Warm wind danced his hair about his face. Jack peered out the window as the Santa Fe Super Chief brushed to a stop. The April sun glinted through the trees, the leaves bursting green in the early light. Seven hills ringed St. Joe, seeming to lift the buildings rounding out the town in a lolling, litling game of green bluffs covered with mustard grass and silent white clouds smiling down.Jack squinted, tracking the shadows dancing and floating across the streets and up the hills. He mouthed their names: King Hill, Queen Hill, Devil’s Backbone, Wyeth’s Hill, Aventine, Esquiline, and Palatine. Crazy town, he whispered.

Jack stood up. He slung his rucksack across his shoulder and walked down the aisle and jumped out the door onto the platform. He turned to face the train. The Super Chief let out two long blasts. The air brakes hissed. The conductor stuck his head out of the caboose window and nodded. The engineer up front snapped his fingers twice. Checking his pocket watch, the engineer clasped shut the hunting case. The train whistle let off two short blasts. The pinions engaged. The Super Chief chugged and rolled away.

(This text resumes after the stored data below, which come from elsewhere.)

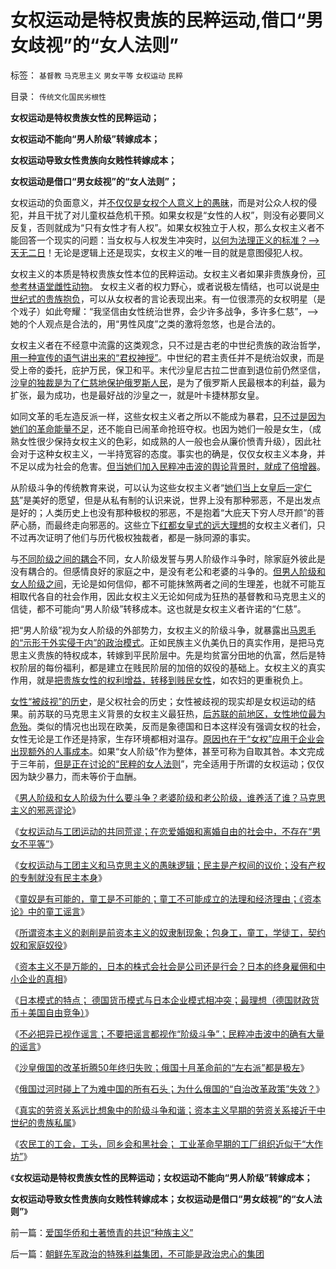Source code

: # 女权运动是特权贵族的民粹运动,借口“男女歧视”的“女人法则”

标签： `基督教` `马克思主义` `男女平等` `女权运动` `民粹` 

目录： `传统文化国民劣根性`

**女权运动是特权贵族女性的民粹运动；**

**女权运动不能向“男人阶级”转嫁成本；**

**女权运动导致女性贵族向女贱性转嫁成本；**

**女权运动是借口“男女歧视”的“女人法则”；**

女权运动的负面意义，并[不仅仅是女权个人意义上的愚昧](../../../2012/4/15/女权运动与工团运动的愚昧逻辑.md)，而是对公众人权的侵犯，并且干扰了对儿童权益危机干预。如果女权是“女性的人权”，则没有必要同义反复，否则就成为“只有女性才有人权”。如果女权独立于人权，那么女权主义者不能回答一个现实的问题：当女权与人权发生冲突时，[以何为法理正义的标准？——>天无二日](../../../2010/5/27/进化论没有道德的概念；科学没有道德的园地.md)！无论是逻辑上还是现实，女权主义的唯一目的就是意图侵犯人权。

女权主义的本质是特权贵族女性本位的民粹运动。女权主义者如果非贵族身份，[可参考林语堂雌性动物](../../../2011/2/6/正当防卫合法性及温驯的林语堂动物.md)。
女权主义者的权力野心，或者说极左情结，也可以说是[中世纪式的贵族抱负](../../../2011/12/8/中世纪延续至今的道德经济学.md)，可以从女权者的言论表现出来。有一位很漂亮的女权明星（是个戏子）如此夸耀：“我坚信由女性统治世界，会少许多战争，多许多仁慈”，——>她的个人观点是合法的，用“男性风度”之类的激将忽悠，也是合法的。

女权主义者在不经意中流露的这类观念，只不过是古老的中世纪贵族的政治哲学，[用一种宣传的语气讲出来的“君权神授”](../../../2011/11/12/君权神授是公有制社会最先进的政治模式.md)。中世纪的君主责任并不是统治奴隶，而是受上帝的委托，庇护万民，保卫和平。末代沙皇尼古拉二世直到退位前仍然坚信，[沙皇的独裁是为了仁慈地保护俄罗斯人民](../../../2012/4/17/沙皇俄国的改革折腾了50年.md)，是为了俄罗斯人民最根本的利益，最为扩张，最为成功，也是最好战的沙皇之一，就是叶卡捷林那女皇。

如同文革的毛左造反派一样，这些女权主义者之所以不能成为暴君，[只不过是因为她们的革命能量不足](../../../2009/5/17/民主价值观不能持有政治野心.md)，还不能自已闹革命抢班夺权。也因为她们一般是女生，（成熟女性很少保持女权主义的色彩，如成熟的人一般也会从廉价愤青升级），因此社会对于这种女权主义，一半持宽容的态度。事实也的确是，仅仅女权主义本身，并不足以成为社会的危害。[但当她们加入民粹冲击波的舆论背景时，就成了倍增器](../../../2012/4/20/没有受害人的“正义”的受害人.md)。

从阶级斗争的传统教育来说，可以认为这些女权主义者“[她们当上女皇后一定仁慈](http://blog.sina.com.cn/s/blog_893d00740100swdf.html)”是美好的愿望，但是从私有制的认识来说，世界上没有那种邪恶，不是出发点是好的；人类历史上也没有那种极权的邪恶，不是抱着“大庇天下穷人尽开颜”的菩萨心肠，而最终走向邪恶的。这些立下[红都女皇式的远大理想](../../../2010/12/19/“男女搭配，执政不累”的江青，甘地和大将军.md)的女权主义者们，只不过再次证明了他们与历代极权独裁者，都是一脉同源的事实。

与[不同阶级之间的耦合](../../../2012/4/9/被残杀的亲人，被灭绝的人性.md)不同，女人阶级发誓与男人阶级作斗争时，除家庭外彼此是没有耦合的。但感情良好的家庭之中，是没有老公和老婆的斗争的。[但男人阶级和女人阶级之间](../../../2012/4/15/男人阶级和女人阶级的斗争？老婆和老公谁养活了谁？.md)，无论是如何信仰，都不可能抹煞两者之间的生理差，也就不可能互相取代各自的社会作用，因此女权主义无论如何成为狂热的基督教和马克思主义的信徒，都不可能向“男人阶级”转移成本。这也就是女权主义者许诺的“仁慈”。

把“男人阶级”视为女人阶级的外部势力，女权主义的阶级斗争，就暴露出[马恩毛的“示形于外实侵于内”的政治模式](../../../2009/9/28/示形于外实侵于内的爱国道德明星.md)。正如民族主义仇美仇日的真实作用，是把马克思主义贵族的特权成本，转嫁到平民阶层中。先是均贫富分田地的仇富，然后是特权阶层的每份福利，都是建立在贱民阶层的加倍的奴役的基础上。女权主义的真实作用，就是[把贵族女性的权利增益，转移到贱民女性](../../../2012/4/14/贵族女性得倾斜，贱民女性加倍付出；.md)，如农妇的更重税负上。

[女性“被歧视”的历史](../../../2013/11/22/基督教文化中的歧视，及国王司法，教会至上，与司法独立的历史形成.md)，是父权社会的历史；女性被歧视的现实却是女权运动的结果。前苏联的马克思主义背景的女权主义最狂热，[后苏联的前地区，女性地位最为危殆](../../../2012/4/14/俄国圣女化的“打老婆锻炼身体”.md)。类似的情况也出现在欧美，反而是象德国和日本这样没有强调女权的社会，女性无论是工作还是持家，生存环境都相对温存。[原因也在于“女权”应用于企业会出现额外的人事成本](../../../2012/4/14/贵族女性得倾斜，贱民女性加倍付出；.md)。如果“女人阶级”作为整体，甚至可称为自取其咎。本文完成于三年前，[但是正在讨论的“民粹的女人法则](../../../2013/12/3/民主社会，专门就是为了镇压（女人法则＋暴力＝血酬法则＝革命）.md)”，完全适用于所谓的女权运动；仅仅因为缺少暴力，而未等价于血酬。

《[男人阶级和女人阶级为什么要斗争？老婆阶级和老公阶级，谁养活了谁？马克思主义的邪恶谬论](../../../2012/4/15/男人阶级和女人阶级的斗争？老婆和老公谁养活了谁？.md)》

《[女权运动与工团运动的共同荒谬；在恋爱婚姻和离婚自由的社会中，不存在“男女不平等”](../../../2012/4/15/女权运动与工团运动的愚昧逻辑.md)》

《[女权运动与工团主义和马克思主义的愚昧逻辑；民主是产权间的议价；没有产权的专制就没有民主本身](../../../2012/4/15/“选举就是民主，民主总比专制好”的愚昧信仰.md)》

《[童奴是有可能的，童工是不可能的；童工不可能成立的法理和经济理由；《资本论》中的童工谣言](../../../2012/4/16/童奴是有可能的，童工是不存在的；.md)》

《[所谓资本主义的剥削是前资本主义的奴隶制现象；包身工，童工，学徒工，契约奴和家庭奴役](../../../2012/4/16/包身工，童工，学徒工，契约奴，和家庭奴役.md)》

《[资本主义不是万能的，日本的株式会社会是公司还是行会？日本的终身雇佣和中小企业的真相](../../../2012/4/16/日本株式会社，终身雇佣和中小企业的真相.md)》

《[日本模式的特点；
德国货币模式与日本企业模式相冲突；最理想（德国财政货币＋美国自由竞争）](../../../2012/4/16/德国模式与日本模式不可调和；及最理想的经济模式.md)》

《[不必把异已视作谣言；不要把谣言都视作“阶级斗争”；民粹冲击波中的确有大量的谣言](../../../2012/4/17/谣言有危害，防范谣言也有代价.md)》

《[沙皇俄国的改革折腾50年终归失败；俄国十月革命前的“左右派”都是极左](../../../2012/4/17/沙皇俄国的改革折腾了50年.md)》

《[俄国过河时碰上了为难中国的所有石头；为什么俄国的“自治改革政策”失效？](../../../2012/4/17/“忘恩负义的波兰”是“俄国不可分割的领土”.md)》

《[真实的劳资关系远比想象中的阶级斗争和谐；资本主义早期的劳资关系接近于中世纪的贵族私属](../../../2013/12/27/为什么很多资本家不感激资本主义？.md)》

《[农民工的工会，工头，同乡会和黑社会；
工业革命早期的工厂组织近似于“大作坊”](../../../2013/12/28/农民工的工会，工头，同乡会和黑社会.md)》

《**女权运动是特权贵族女性的民粹运动；女权运动不能向“男人阶级”转嫁成本；**

**女权运动导致女性贵族向女贱性转嫁成本；女权运动是借口“男女歧视”的“女人法则”**》





前一篇：[爱国华侨和土著愤青的共识“种族主义”](../../../2013/12/28/爱国华侨和土著愤青的共识“种族主义”.md)

后一篇：[朝鲜先军政治的特殊利益集团，不可能是政治忠心的集团](../../../2013/12/29/朝鲜先军政治的特殊利益集团，不可能是政治忠心的集团.md)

The engineer waved. Jack waved back. He stood and watched the train gather speed and curl along the tracks at the edge of the shimmering river. When the Super Chief disappeared around the bend, Jack stepped across the platform and stopped. He turned around, looked down and jumped on the tracks. Crunching gravel underfoot, he crossed the tracks and walked on. He stopped, and looked to the town spread out beyond the platform. Cocking his head, he could hear the westerly winds roar in his left ear. He turned and faced the river, watching it silently move and sparkle behind a giant wall of sycamore trees.

He hadn’t been home in years. On the train he had imagined himself sprinting all the way home. Instead, he stared at the river. Minutes crept by. Jack finally shook his head and came to life and laughing out loud he shambled down the sloping valley floor, squeezing past the sycamores and the saplings. The ground cleared off as he approached the river below. Foxtail moored the shore. Moss-covered boulders lay tumbled, piled upon a sand bar near the shore.Jack jumped onto the nearest outcrop. He hopped from one boulder to the next until finally he stopped on a massive rock sticking out six feet from the shore. He dropped his rucksack on top of the rock and sat down, crossed-legged.

Staring down at the water, he marveled at how muddy and high it seemed, more so than he had ever remembered. His eyes followed the traces of eddies and riffles flowing across smooth-buried rocks just below the water’s surface. Looking out across the other side to the west, he could see a line of sycamores, willows and pinewood trees, their branches canopied over the water. Directly beyond, large bluffs stood off in the hazy blue-green distance of the morning. Jack could just make out a small town nestled in the foothills; a few half-hidden houses and a gas station. The tops of their galvanized tin roofs reflected the rising sun.

To the south, along the river’s edge, he could just see the top of a Ferris wheel sticking up over the trees. It was an old wooden, creaky thing built at the turn of the century. But fifty years later, here it stood, slightly leaning over the treetops. Jack wondered if the Midway still ran. He gazed back at the half-hidden river.

Jack’s father used to take him hunting pheasant and camping along the bluffs over on the Kansas side of the river. He remembered how his father had patiently explained how the river once had been part of a deep inland ocean. He also had told him about Lewis and Clark, how they were working their way from downstream St. Louis, had decamped somewhere close by and stumbled upon an Indian hunting party. The Indians made faces at the wanderers and were just about to attack when one of the travelers, Sacagawea, a young girl of just barely sixteen and carrying her newborn baby boy, ended the standoff when she suddenly realized that one of the braves was actually her brother, and they embraced.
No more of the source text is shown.